Evaluating Growth in Adoptees
Almost every medical report has at least one set of growth measurements. It is always advisable, and usually possible, to request an updated series of measurements on a newly referred child. Growth is an objective measure of the child’s nutritional and medical status and may be the most reliable information available prior to adoption. However, weight errors can occur from measuring children in winter clothes versus unclothed, and height and head circumference seem especially susceptible to erratic measurements, due to technique or old stretched-out measuring tapes. Growth charts specific to children from certain countries are available, but these measurements are usually plotted on the revised United States growth charts (see below). It is generally the pattern of growth over time, rather than growth indices at a specific age, that is of greatest value.
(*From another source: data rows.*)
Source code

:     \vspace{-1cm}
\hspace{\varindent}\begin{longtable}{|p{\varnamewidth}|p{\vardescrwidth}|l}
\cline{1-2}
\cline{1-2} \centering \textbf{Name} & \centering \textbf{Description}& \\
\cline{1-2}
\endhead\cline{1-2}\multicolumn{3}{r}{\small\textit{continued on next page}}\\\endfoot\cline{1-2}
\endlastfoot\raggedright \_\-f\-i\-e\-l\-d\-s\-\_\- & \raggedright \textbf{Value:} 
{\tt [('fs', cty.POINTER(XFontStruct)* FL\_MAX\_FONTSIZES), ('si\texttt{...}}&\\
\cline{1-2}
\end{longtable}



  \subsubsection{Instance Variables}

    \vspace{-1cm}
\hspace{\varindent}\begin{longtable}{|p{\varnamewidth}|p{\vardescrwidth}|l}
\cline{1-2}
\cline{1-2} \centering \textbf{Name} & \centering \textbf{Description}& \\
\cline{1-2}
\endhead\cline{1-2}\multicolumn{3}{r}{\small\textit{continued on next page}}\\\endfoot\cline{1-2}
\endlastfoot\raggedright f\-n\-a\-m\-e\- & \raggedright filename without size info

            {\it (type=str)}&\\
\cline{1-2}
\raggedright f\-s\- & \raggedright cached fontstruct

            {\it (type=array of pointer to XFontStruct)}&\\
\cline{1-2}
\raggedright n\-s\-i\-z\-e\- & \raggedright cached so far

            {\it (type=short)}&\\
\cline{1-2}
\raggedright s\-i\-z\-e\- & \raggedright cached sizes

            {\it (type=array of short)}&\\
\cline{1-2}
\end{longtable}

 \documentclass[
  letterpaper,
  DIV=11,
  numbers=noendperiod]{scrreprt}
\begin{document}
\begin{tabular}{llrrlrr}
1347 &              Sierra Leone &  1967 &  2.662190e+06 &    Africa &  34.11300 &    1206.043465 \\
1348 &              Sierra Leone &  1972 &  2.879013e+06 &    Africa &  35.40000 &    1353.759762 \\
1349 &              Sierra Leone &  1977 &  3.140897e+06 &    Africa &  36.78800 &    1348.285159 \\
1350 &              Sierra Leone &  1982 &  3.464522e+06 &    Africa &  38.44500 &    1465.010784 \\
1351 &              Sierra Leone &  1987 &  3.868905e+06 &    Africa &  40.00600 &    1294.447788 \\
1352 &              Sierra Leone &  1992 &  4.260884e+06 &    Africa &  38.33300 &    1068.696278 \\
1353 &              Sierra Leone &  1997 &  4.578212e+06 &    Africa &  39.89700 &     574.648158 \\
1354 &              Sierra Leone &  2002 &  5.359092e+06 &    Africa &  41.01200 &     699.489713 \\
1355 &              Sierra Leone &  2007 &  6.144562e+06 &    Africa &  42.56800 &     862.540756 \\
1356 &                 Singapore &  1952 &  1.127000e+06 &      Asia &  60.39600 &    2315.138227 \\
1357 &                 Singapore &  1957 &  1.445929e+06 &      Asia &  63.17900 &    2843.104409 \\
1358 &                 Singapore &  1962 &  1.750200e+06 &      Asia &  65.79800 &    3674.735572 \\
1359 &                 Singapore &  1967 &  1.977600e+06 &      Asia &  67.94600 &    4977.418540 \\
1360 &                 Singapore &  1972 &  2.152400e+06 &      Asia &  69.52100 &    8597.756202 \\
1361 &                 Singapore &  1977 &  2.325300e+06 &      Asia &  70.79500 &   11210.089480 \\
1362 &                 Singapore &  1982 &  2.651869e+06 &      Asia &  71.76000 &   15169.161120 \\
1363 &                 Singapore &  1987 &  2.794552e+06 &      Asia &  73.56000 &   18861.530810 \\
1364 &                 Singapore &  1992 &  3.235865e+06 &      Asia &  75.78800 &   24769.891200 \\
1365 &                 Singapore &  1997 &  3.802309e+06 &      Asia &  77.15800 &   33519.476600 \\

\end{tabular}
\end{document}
Unfortunately, an orphanage is far from the ideal environment for childhood growth. Many children exhibit evidence of malnutrition and psychosocial dwarfism. Most are stunted in linear growth (height). Generally, we expect children to lose about 1 month of linear growth for every 3 months in institutional care. Although most children who are malnourished and poorly stimulated maintain brain growth, over time even head circumference may not be spared. Microcephaly is a red flag. Children who have microcephaly that is extreme or present from early in infancy may have medical diagnoses other than malnutrition or deprivation, such as fetal alcohol syndrome, a genetic disorder, or a perinatal brain injury. Although most orphans exhibit dramatic catch-up growth after adoption, even in head circumference, it is not yet known whether this recovery of brain mass means that the brain will function normally.
We recommend that you download the revised CDC growth charts for tracking weight, height, and head circumference along with us. These are what we use for children from Eastern Europe, as well as most children from other regions. While there are some ethnic differences in growth, many of the country-specific growth charts are problematic – for example, the China growth charts date from the early 1960s, and may be “normalizing” malnutrition.
For children from China or Korea with borderline growth it may be reasonable, however, to give them the benefit of the doubt. Growth charts for these populations and for premature infants can be found in our Growth Charts section.
If percentiles are confusing at first, think of it this way - a child at the 10th percentile for height is 10th in line of a hundred kids of the same age and gender lined up by height. 50th in line, or 50th percentile, is average. The broad definition of "normal" is from the 3rd percentile to the 97th percentile, or "within 2 standard deviations of the mean", for the engineers out there. But again, trends of growth over time are usually more meaningful than the percentile at any given moment .



May 17, 2005
Reader Comments (6)
In general, when early head circumference measurements are small but things "catch up" steadily, I wonder about early undermeasurement due to head shape molding from the birth process ("conehead"), other measurement errors/variation, prematurity, or prenatal growth problems with postnatal catchup. Looking at her other measurements, photos, and development may be helpful in that regard.
I'm thinking about adopting a child who at 32 completed weeks weighs 4 1/2 lbs and has a head circumference measuring 33.1cm. I'm wondering is the head circumference off the standard deviation? Is she susceptible to hydrocephalus or autism?
We adopted our daughter from Orissa, India. We brought her home in December 2009. She is now 37 months old. Here height , weight , and head circumference is below 3%.We have several growth measurements from the orphanage, and she is gaining weight and has been consistently small. Our pediatrician would like to refer her to an endocrinologist (her TSH is WNL) for possible evaluation for growth hormone. I am not opposed to taking her to an endocrinologist, I am not sure I would feel comfortable giving her growth hormone. My observation of the people in Orissa is that they are tiny--I was bigger than most men( even men who have means)--I am 5' 5'' and 140 lbs. When is OK to say that our daughter is tiny. PS she is doing very well--very active, eating and sleeping.